With the advent of large multimodal foundation models such as ChatGPT, Gemini, Claude, and DeepSeek,
scientific research stands at the threshold of an AI-based technological transformation. Recent surveys
indicate that the majority of researchers anticipate AI will become mainstream in scientific research
within the next two years. This tutorial provides an in-depth overview of recent advances in AI-assisted
tools and models that support and enhance the entire scientific research process, building upon findings
from our recent survey paper.
We will explore how AI is revolutionizing each stage of the research cycle: (1) Literature Search
and Summarization – examining AI-enhanced search systems, paper chat interfaces, graph-based
knowledge discovery, and personalized recommender systems; (2) Idea Generation and
Experimentation
– covering LLM-based hypothesis formulation, multi-agent systems, and automated experimentation tools;
(3) Multimodal Content Understanding and Generation – surveying approaches to scientific
figure comprehension, automatic diagram generation from text, and poster/slide creation; (4)
Text-based
Content and Table Generation – reviewing models for abstracts, citations, meta-analysis tables,
and long-form content like survey papers; and (5) AI-supported Peer Review – introducing
automated review analysis, feedback generation, and meta-review synthesis.
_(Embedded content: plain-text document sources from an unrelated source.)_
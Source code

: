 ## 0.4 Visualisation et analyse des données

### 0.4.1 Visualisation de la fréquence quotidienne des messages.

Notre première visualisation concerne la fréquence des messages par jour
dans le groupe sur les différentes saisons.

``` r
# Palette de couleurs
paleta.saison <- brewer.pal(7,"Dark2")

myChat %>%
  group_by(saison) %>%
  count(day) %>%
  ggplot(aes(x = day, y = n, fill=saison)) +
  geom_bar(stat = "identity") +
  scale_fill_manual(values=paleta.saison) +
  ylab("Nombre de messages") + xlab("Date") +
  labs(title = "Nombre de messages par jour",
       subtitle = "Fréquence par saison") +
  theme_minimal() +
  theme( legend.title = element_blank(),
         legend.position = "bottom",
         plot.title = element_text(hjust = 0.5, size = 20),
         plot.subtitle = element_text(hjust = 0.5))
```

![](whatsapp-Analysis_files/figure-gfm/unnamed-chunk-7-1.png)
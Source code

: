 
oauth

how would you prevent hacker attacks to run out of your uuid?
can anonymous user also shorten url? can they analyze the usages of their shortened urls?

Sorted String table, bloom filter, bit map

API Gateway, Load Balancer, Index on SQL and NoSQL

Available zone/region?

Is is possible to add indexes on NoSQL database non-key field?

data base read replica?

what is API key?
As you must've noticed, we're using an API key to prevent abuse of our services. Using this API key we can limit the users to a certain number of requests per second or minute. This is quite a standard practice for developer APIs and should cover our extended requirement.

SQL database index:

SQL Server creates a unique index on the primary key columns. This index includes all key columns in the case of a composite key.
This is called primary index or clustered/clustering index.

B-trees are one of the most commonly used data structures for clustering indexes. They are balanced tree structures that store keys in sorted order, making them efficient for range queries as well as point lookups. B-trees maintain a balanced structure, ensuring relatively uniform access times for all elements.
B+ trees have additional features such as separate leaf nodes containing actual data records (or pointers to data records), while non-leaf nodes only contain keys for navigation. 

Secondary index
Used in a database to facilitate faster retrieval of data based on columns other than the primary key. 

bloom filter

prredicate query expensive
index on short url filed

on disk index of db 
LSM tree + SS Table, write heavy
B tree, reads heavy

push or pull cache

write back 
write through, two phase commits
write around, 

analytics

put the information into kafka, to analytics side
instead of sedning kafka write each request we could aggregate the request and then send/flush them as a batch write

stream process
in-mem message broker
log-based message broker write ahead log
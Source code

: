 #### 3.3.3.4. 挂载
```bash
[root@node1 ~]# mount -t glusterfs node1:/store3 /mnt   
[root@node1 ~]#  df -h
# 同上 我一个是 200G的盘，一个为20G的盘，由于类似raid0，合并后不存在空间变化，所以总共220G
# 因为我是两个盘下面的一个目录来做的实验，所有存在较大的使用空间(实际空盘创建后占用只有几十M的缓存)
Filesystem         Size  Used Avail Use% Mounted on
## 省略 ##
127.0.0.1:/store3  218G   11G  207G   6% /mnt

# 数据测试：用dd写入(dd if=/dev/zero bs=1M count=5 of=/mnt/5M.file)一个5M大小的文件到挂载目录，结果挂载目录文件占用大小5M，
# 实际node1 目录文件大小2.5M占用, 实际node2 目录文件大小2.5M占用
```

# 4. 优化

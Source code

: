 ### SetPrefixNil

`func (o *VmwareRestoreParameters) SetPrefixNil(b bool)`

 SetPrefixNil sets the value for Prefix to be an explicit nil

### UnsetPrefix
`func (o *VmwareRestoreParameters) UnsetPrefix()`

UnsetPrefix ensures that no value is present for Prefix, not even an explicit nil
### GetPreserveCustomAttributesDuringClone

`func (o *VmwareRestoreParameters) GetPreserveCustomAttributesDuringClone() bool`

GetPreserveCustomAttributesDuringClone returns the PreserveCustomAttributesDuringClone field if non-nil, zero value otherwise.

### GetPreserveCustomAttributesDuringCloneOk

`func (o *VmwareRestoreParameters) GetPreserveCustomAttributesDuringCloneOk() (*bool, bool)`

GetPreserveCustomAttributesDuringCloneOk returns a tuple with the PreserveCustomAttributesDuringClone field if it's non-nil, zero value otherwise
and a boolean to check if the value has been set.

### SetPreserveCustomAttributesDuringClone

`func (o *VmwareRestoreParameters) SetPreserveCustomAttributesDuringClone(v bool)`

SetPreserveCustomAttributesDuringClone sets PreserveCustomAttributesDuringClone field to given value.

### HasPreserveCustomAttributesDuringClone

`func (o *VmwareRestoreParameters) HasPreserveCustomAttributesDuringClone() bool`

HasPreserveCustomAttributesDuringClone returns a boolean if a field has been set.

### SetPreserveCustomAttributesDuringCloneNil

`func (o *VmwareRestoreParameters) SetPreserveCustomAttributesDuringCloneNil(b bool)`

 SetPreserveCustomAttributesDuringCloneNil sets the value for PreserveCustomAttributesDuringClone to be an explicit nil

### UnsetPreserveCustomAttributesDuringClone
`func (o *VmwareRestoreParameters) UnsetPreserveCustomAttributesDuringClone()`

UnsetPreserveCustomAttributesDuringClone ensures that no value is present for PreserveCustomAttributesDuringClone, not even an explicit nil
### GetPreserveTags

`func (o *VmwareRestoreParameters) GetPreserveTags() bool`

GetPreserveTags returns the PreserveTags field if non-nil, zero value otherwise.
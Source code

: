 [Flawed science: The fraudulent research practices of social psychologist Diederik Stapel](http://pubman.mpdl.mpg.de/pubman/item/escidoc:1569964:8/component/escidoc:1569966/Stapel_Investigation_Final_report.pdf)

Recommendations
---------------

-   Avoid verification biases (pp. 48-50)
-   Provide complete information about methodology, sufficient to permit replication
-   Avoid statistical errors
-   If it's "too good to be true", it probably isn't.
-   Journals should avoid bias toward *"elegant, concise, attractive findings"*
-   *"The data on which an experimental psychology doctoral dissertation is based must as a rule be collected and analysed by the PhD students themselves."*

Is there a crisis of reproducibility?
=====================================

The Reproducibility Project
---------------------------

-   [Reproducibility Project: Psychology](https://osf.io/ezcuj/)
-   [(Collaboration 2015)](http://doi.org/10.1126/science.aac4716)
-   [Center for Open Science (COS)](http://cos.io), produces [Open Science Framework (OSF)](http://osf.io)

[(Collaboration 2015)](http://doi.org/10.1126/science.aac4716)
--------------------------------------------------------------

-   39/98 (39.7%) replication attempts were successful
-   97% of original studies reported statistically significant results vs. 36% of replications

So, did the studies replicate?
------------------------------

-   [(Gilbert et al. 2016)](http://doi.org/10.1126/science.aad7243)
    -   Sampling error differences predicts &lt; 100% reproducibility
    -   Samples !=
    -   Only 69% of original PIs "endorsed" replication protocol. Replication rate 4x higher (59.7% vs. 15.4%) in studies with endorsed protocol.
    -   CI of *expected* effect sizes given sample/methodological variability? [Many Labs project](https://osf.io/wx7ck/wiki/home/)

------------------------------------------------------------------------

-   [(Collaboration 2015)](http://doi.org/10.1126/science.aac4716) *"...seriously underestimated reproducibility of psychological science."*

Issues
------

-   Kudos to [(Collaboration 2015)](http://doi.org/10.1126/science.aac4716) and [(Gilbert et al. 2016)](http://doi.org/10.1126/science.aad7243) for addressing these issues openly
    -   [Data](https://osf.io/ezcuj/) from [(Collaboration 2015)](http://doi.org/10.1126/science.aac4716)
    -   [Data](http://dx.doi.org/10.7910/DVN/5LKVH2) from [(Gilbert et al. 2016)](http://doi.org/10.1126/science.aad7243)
Throughout the tutorial, we give due attention to critical ethical concerns, including AI hallucination,
bias, limited reasoning abilities, environmental impact, and risks of fake science and plagiarism. We
conclude with an interactive discussion on the challenges and opportunities of using AI in scientific
research, inviting participants to imagine how AI might shape the next generation of scientific discovery
while maintaining academic integrity and human authority.